01/07/20
Plans to extend an open cast mine by its owners have been rejected by councillors.
The Banks Group wanted to enlarge its Bradley West mine in County Durham to extract an extra 90,000 tonnes of coal.
More than 6,000 letters of objection were sent with opponents branding the plan "environmentally unacceptable".
Durham County Council's planning officers had recommended the plan be approved but councillors rejected it at a meeting, held via videolink.
https://www.bbc.co.uk/news/uk-england-tyne-53255021
We request that you revoke the planning permission for the Bradley opencast mine.
Why is this important?
No new opencast coal mines have started in England since 2013. Since then the Government has said that it will phase-out coal by 2025. It's vital that we prevent a new mine starting which would cause local and international environmental destruction and which the local community have clearly rejected.
Bradley is a greenfield site in County Durham between the villages of Dipton and Leadgate.
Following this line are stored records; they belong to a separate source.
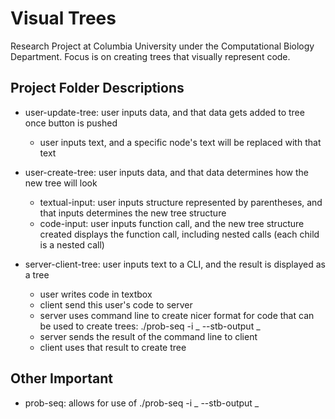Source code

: # Visual Trees

Research Project at Columbia University under the Computational Biology Department. Focus is on creating trees that visually represent code.

## Project Folder Descriptions
* user-update-tree: user inputs data, and that data gets added to tree once button is pushed
  * user inputs text, and a specific node's text will be replaced with that text

* user-create-tree: user inputs data, and that data determines how the new tree will look
  * textual-input: user inputs structure represented by parentheses, and that inputs determines the new tree structure
  * code-input: user inputs function call, and the new tree structure created displays the function call, including nested calls (each child is a nested call)

* server-client-tree: user inputs text to a CLI, and the result is displayed as a tree
  * user writes code in textbox
  * client send this user's code to server
  * server uses command line to create nicer format for code that can be used to create trees: ./prob-seq -i _ --stb-output _
  * server sends the result of the command line to client
  * client uses that result to create tree

## Other Important
* prob-seq: allows for use of ./prob-seq -i _ --stb-output _
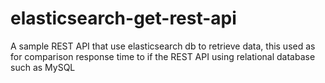 # elasticsearch-get-rest-api
A sample REST API that use elasticsearch db to retrieve data, this used as for comparison response time to if the REST API using relational database such as MySQL
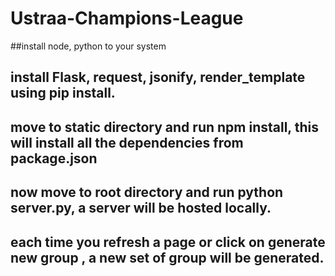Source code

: # Ustraa-Champions-League

##install node, python to your system 
## install Flask, request, jsonify, render_template using pip install.
## move to static directory and run npm install, this will install all the dependencies from package.json
## now move to root directory and run python server.py, a server will be hosted locally.
## each time you refresh a page or click on generate new group , a new set of group will be generated.
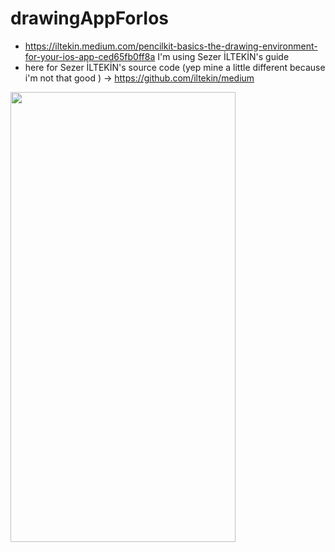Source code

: # drawingAppForIos
- https://iltekin.medium.com/pencilkit-basics-the-drawing-environment-for-your-ios-app-ced65fb0ff8a I'm using Sezer İLTEKİN's guide
- here for Sezer İLTEKİN's source code (yep mine a little different because i'm not that good ) -> https://github.com/iltekin/medium
<img src="https://user-images.githubusercontent.com/12706312/211206348-007de0d1-e93c-4835-b1ea-75b14e0d4085.png" width=360 height = 720>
The site supports a wealth of plants and animals, including Great Crested Newts, badgers, red kites. Banks Group plan to mine 550,000 tonnes of coal from the site, starting work this spring.
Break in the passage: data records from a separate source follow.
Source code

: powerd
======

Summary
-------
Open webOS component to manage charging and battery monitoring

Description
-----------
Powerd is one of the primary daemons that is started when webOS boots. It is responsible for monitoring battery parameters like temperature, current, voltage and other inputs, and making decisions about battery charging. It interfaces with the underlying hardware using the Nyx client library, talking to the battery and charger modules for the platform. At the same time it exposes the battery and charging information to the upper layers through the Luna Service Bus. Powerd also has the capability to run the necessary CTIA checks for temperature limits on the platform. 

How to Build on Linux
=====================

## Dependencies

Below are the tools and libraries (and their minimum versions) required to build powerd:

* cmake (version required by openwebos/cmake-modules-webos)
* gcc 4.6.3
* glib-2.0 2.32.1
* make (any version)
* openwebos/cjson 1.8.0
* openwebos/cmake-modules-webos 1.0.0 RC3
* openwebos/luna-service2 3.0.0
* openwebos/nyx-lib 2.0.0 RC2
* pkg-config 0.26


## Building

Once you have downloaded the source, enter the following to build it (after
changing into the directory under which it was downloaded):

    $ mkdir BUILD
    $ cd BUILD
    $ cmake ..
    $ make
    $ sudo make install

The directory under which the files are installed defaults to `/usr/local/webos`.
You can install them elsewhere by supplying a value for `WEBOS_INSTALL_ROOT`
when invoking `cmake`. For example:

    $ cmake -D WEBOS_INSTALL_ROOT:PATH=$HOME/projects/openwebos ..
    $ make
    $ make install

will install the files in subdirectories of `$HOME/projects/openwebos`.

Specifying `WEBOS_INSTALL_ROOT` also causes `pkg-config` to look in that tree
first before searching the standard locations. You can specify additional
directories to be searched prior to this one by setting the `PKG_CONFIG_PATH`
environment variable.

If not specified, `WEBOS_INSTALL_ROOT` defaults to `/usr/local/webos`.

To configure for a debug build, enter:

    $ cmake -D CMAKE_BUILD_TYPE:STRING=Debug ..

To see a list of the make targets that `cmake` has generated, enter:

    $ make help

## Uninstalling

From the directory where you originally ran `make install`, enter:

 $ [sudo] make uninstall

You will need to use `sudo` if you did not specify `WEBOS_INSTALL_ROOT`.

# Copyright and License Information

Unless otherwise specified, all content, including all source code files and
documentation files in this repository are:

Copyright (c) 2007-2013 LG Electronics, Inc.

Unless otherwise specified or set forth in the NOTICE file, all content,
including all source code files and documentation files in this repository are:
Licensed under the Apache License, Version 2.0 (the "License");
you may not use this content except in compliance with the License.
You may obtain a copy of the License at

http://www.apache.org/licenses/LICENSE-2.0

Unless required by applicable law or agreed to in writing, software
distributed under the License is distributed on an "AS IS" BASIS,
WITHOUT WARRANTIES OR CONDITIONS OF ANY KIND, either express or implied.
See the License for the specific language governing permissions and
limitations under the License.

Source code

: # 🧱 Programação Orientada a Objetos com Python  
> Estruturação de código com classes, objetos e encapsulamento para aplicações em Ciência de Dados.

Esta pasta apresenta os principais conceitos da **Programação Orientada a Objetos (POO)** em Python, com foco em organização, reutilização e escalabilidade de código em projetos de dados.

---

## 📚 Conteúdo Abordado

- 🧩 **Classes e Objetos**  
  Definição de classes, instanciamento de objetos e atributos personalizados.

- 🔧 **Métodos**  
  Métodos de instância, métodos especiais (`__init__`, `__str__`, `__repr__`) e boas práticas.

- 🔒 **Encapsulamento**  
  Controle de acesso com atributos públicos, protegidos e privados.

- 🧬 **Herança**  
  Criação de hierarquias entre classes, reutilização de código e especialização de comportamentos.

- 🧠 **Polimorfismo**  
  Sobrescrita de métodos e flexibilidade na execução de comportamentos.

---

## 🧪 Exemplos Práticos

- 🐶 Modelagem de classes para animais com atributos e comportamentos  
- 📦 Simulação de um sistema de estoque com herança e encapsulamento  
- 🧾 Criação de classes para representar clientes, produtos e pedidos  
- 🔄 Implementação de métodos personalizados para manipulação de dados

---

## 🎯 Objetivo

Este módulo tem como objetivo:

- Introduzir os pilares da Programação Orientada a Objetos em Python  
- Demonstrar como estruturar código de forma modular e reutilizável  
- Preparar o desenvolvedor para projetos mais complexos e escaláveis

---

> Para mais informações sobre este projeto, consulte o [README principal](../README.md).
The Bradley opencast mine is a case where the original decision to grant planning was grossly wrong and the development is likely to damage the wider public interest.
Since the planning permission was granted in June 2015 there have been significant changes in national and international policy with regards to coal and climate change.
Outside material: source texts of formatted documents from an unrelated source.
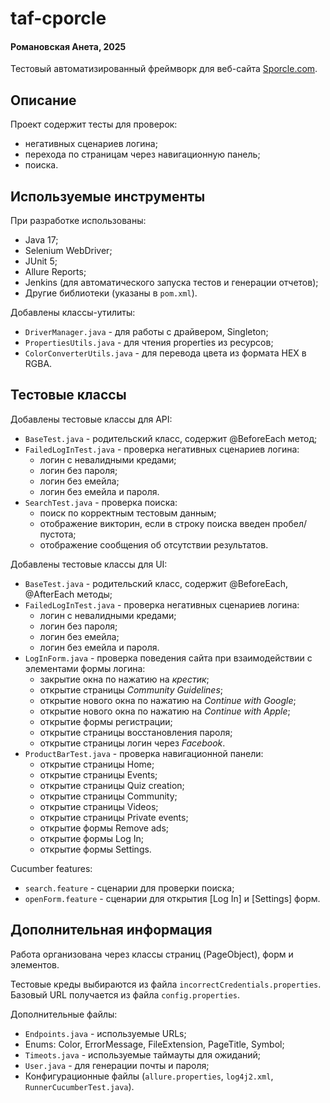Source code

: # taf-cporcle

#### Романовская Анета, 2025

Тестовый автоматизированный фреймворк для веб-сайта [Sporcle.com](https://www.sporcle.com/).

## Описание

Проект содержит тесты для проверок:
- негативных сценариев логина;
- перехода по страницам через навигационную панель;
- поиска.

## Используемые инструменты

При разработке использованы:

- Java 17;
- Selenium WebDriver;
- JUnit 5;
- Allure Reports;
- Jenkins (для автоматического запуска тестов и генерации отчетов);
- Другие библиотеки (указаны в `pom.xml`).

Добавлены классы-утилиты:

- `DriverManager.java` - для работы с драйвером, Singleton;
- `PropertiesUtils.java` - для чтения properties из ресурсов;
- `ColorConverterUtils.java` - для перевода цвета из формата HEX в RGBA.

## Тестовые классы

Добавлены тестовые классы для API:

- `BaseTest.java` - родительский класс, содержит @BeforeEach метод;
- `FailedLogInTest.java` - проверка негативных сценариев логина:
    - логин с невалидными кредами;
    - логин без пароля;
    - логин без емейла;
    - логин без емейла и пароля.
- `SearchTest.java` - проверка поиска:
    - поиск по корректным тестовым данным;
    - отображение викторин, если в строку поиска введен пробел/пустота;
    - отображение сообщения об отсутствии результатов.

Добавлены тестовые классы для UI:

- `BaseTest.java` - родительский класс, содержит @BeforeEach, @AfterEach методы;
- `FailedLogInTest.java` - проверка негативных сценариев логина:
  - логин с невалидными кредами;
  - логин без пароля;
  - логин без емейла;
  - логин без емейла и пароля.
- `LogInForm.java` - проверка поведения сайта при взаимодействии с элементами формы логина:
  - закрытие окна по нажатию на *крестик*;
  - открытие страницы *Community Guidelines*;
  - открытие нового окна по нажатию на *Continue with Google*;
  - открытие нового окна по нажатию на *Continue with Apple*;
  - открытие формы регистрации;
  - открытие страницы восстановления пароля;
  - открытие страницы логин через *Facebook*.
- `ProductBarTest.java` - проверка навигационной панели:
  - открытие страницы Home;
  - открытие страницы Events;
  - открытие страницы Quiz creation;
  - открытие страницы Community;
  - открытие страницы Videos;
  - открытие страницы Private events;
  - открытие формы Remove ads;
  - открытие формы Log In;
  - открытие формы Settings.

Cucumber features:

- `search.feature` - сценарии для проверки поиска;
- `openForm.feature` - сценарии для открытия [Log In] и [Settings] форм.

## Дополнительная информация

Работа организована через классы страниц (PageObject), форм и элементов.

Тестовые креды выбираются из файла `incorrectCredentials.properties`.
Базовый URL получается из файла `config.properties`.

Дополнительные файлы:

- `Endpoints.java` - используемые URLs;
- Enums: Color, ErrorMessage, FileExtension, PageTitle, Symbol;
- `Timeots.java` - используемые таймауты для ожиданий;
- `User.java` - для генерации почты и пароля;
- Конфигурационные файлы (`allure.properties`, `log4j2.xml`, `RunnerCucumberTest.java`).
1) Coal use in the UK has dropped to 7% of the UK’s energy mix compared with 30% in 2014.
2) The government has said it will phase-out coal by 2025.
3) The UK and Canadian governments want to be world leaders with their Powering Past Coal Alliance.
4) The Paris Agreement requires that action is taken to prevent global temperatures from raising by 2 degrees and pursue efforts to keep them from a 1.5 degree raise.
Thomas Davison, 28-year-old a resident living 300 metres away from the proposed opencast site said; “Banks' desire to extract 550,000 tonnes of coal is driven by nothing more than profit and not at all by a genuine need for energy. We have moved onto other forms of cleaner energy for the good of our global climate. So why is it worth harming the local wildlife and the local economy for one last money grab?”